- **Data records**:
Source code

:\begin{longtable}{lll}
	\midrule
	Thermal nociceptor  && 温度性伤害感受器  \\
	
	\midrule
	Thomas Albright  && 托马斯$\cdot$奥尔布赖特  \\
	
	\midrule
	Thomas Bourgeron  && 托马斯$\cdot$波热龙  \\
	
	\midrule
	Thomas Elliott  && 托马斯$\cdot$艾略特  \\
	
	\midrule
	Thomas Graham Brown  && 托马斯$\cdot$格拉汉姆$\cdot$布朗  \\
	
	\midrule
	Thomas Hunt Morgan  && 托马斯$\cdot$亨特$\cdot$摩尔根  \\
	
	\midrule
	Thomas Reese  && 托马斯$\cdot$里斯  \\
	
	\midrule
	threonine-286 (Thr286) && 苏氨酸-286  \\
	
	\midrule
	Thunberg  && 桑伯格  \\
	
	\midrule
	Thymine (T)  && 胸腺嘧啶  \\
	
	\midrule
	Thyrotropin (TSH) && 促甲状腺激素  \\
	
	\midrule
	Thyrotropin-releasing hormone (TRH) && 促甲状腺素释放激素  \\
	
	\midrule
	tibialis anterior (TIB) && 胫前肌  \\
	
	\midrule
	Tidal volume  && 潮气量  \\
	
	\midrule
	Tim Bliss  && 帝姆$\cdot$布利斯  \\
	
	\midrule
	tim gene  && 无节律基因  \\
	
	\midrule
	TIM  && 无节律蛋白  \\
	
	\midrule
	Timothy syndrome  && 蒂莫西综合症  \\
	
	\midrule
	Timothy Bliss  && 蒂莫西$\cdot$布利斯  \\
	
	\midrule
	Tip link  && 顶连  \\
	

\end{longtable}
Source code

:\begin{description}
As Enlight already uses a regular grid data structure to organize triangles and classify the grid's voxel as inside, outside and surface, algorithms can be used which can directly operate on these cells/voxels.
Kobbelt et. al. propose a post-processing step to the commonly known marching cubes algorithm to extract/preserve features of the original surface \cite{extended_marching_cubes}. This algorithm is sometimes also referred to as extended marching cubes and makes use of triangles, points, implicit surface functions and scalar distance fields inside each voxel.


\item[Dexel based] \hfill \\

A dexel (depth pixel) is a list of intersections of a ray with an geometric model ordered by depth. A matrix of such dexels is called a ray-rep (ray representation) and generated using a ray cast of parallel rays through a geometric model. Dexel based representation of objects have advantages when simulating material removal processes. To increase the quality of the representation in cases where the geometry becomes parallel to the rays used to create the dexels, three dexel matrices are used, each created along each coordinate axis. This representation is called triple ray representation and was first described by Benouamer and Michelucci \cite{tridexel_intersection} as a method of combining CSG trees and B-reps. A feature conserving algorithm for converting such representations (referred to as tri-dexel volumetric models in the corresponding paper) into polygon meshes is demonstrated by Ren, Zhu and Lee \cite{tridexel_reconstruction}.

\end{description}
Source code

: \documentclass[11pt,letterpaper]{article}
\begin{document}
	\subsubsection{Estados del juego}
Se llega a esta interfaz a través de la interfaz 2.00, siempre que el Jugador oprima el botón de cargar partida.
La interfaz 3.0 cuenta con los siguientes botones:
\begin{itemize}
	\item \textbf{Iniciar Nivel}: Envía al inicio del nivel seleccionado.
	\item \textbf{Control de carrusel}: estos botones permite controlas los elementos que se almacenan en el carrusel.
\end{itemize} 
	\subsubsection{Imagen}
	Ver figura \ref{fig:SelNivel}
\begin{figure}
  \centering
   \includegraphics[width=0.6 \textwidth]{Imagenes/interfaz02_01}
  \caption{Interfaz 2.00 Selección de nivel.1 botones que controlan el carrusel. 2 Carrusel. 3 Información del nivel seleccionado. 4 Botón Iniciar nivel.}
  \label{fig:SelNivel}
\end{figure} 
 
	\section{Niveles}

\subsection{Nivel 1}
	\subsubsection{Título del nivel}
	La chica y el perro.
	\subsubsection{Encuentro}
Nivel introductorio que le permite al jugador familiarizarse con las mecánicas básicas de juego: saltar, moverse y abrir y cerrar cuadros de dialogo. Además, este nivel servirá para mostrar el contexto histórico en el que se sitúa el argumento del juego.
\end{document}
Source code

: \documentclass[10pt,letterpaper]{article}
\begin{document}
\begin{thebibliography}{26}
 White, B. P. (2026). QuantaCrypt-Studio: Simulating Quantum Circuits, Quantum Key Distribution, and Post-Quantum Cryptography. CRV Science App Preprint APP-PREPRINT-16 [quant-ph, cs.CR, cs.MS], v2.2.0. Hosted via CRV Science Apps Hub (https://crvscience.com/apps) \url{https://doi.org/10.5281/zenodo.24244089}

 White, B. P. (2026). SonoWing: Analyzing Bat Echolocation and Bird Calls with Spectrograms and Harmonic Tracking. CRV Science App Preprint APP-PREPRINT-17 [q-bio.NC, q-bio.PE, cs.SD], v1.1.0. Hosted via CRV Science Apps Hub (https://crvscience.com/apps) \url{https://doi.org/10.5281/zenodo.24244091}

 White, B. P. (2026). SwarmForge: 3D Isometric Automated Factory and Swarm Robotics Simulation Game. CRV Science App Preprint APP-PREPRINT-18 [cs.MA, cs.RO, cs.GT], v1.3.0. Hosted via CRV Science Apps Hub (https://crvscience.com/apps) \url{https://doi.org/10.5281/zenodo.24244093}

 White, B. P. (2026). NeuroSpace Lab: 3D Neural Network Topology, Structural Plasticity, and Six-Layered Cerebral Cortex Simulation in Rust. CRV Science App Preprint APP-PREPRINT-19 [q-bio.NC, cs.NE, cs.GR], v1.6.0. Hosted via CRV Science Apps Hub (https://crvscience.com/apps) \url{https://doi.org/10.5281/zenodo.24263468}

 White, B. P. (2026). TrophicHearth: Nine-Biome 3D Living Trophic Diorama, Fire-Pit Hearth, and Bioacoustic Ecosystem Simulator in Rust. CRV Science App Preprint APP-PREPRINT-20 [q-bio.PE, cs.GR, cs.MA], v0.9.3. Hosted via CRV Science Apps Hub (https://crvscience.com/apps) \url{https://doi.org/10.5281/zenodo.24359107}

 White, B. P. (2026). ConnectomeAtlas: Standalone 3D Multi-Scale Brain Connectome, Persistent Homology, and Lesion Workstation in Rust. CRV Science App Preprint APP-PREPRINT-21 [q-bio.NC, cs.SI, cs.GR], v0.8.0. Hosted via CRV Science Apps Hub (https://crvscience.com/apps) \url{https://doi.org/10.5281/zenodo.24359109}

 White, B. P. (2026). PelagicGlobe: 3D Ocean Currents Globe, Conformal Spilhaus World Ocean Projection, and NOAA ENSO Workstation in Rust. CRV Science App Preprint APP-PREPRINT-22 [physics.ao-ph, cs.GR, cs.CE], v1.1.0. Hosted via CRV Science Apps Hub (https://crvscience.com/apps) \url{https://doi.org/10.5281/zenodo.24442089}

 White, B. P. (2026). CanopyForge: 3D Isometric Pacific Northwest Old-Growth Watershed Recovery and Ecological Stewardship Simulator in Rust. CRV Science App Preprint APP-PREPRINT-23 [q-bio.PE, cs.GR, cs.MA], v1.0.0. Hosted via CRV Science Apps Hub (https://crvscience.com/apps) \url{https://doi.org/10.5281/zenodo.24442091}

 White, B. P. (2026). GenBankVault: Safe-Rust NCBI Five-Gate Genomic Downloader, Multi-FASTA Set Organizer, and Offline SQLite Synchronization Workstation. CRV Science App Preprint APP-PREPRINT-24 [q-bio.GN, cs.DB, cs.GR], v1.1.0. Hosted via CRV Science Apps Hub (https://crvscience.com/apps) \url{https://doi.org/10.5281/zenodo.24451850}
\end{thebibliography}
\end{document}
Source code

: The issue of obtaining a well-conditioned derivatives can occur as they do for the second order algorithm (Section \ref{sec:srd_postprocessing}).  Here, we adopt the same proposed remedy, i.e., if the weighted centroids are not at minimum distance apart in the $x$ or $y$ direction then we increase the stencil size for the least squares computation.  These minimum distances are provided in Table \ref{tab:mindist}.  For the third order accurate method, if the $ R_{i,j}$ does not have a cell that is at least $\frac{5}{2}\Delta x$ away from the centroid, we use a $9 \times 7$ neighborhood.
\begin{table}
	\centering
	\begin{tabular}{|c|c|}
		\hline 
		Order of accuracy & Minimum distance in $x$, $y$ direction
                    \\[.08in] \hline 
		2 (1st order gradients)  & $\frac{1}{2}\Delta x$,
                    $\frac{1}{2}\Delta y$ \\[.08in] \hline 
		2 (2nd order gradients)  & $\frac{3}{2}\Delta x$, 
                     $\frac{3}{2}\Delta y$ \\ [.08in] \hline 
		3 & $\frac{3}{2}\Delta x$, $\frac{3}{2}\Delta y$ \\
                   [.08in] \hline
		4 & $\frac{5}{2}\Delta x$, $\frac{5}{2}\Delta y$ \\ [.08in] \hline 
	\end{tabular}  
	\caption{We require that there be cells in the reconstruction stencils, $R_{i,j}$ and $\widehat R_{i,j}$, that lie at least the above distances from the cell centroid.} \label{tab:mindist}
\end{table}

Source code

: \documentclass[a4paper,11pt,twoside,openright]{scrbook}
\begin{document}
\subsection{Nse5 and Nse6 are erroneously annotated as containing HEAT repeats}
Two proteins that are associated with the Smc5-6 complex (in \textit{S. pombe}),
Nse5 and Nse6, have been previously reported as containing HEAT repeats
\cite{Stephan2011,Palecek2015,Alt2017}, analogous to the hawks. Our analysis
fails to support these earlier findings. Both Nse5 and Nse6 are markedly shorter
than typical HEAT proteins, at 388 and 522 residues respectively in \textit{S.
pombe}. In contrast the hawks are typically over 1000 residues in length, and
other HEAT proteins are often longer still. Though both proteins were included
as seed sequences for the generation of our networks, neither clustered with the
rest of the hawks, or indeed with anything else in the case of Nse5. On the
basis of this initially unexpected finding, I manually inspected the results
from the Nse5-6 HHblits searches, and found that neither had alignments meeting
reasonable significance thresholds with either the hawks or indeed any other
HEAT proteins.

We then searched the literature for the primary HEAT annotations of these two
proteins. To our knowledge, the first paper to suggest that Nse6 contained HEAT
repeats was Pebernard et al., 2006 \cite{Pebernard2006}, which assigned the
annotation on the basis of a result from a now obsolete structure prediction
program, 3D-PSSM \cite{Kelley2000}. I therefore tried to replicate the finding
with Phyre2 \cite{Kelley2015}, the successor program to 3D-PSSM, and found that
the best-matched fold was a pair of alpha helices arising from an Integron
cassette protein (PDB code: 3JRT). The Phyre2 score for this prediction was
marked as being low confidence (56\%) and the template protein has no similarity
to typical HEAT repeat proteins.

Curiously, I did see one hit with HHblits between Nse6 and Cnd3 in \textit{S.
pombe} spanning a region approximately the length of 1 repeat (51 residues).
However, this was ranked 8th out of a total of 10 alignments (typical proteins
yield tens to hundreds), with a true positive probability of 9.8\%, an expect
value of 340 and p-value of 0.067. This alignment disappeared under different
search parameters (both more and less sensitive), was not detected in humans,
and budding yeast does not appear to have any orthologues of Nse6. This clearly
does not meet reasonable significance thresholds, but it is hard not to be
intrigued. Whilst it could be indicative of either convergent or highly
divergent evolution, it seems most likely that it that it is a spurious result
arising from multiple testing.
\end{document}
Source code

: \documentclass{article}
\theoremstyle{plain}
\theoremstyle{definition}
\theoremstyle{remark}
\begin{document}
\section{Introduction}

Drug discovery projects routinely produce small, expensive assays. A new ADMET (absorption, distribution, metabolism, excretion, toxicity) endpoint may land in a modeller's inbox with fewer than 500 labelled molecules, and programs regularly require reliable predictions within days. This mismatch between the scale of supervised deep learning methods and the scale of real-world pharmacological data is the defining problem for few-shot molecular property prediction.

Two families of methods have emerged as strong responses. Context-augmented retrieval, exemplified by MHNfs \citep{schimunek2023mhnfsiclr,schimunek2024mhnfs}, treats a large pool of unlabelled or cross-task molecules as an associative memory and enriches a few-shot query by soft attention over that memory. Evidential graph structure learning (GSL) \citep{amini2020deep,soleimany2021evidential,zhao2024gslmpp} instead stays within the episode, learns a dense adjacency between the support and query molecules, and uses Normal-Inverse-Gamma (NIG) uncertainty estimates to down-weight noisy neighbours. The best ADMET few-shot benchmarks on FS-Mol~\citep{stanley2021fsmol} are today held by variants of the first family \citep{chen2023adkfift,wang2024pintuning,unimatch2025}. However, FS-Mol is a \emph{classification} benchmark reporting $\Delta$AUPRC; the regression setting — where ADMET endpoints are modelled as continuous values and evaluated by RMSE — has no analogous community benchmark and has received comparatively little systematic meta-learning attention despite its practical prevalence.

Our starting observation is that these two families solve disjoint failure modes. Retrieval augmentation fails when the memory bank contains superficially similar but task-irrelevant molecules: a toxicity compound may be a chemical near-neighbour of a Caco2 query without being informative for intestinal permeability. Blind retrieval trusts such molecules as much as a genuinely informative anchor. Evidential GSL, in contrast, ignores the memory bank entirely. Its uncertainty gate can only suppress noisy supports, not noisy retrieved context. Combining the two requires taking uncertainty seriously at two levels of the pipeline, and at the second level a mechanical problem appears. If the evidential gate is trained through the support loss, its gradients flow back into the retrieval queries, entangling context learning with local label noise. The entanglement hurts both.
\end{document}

- **The task**:
Wherever a line of the entries holds the string "permite", copy that line.

- **Response to this task**:
	\item \textbf{Control de carrusel}: estos botones permite controlas los elementos que se almacenan en el carrusel.
Nivel introductorio que le permite al jugador familiarizarse con las mecánicas básicas de juego: saltar, moverse y abrir y cerrar cuadros de dialogo. Además, este nivel servirá para mostrar el contexto histórico en el que se sitúa el argumento del juego.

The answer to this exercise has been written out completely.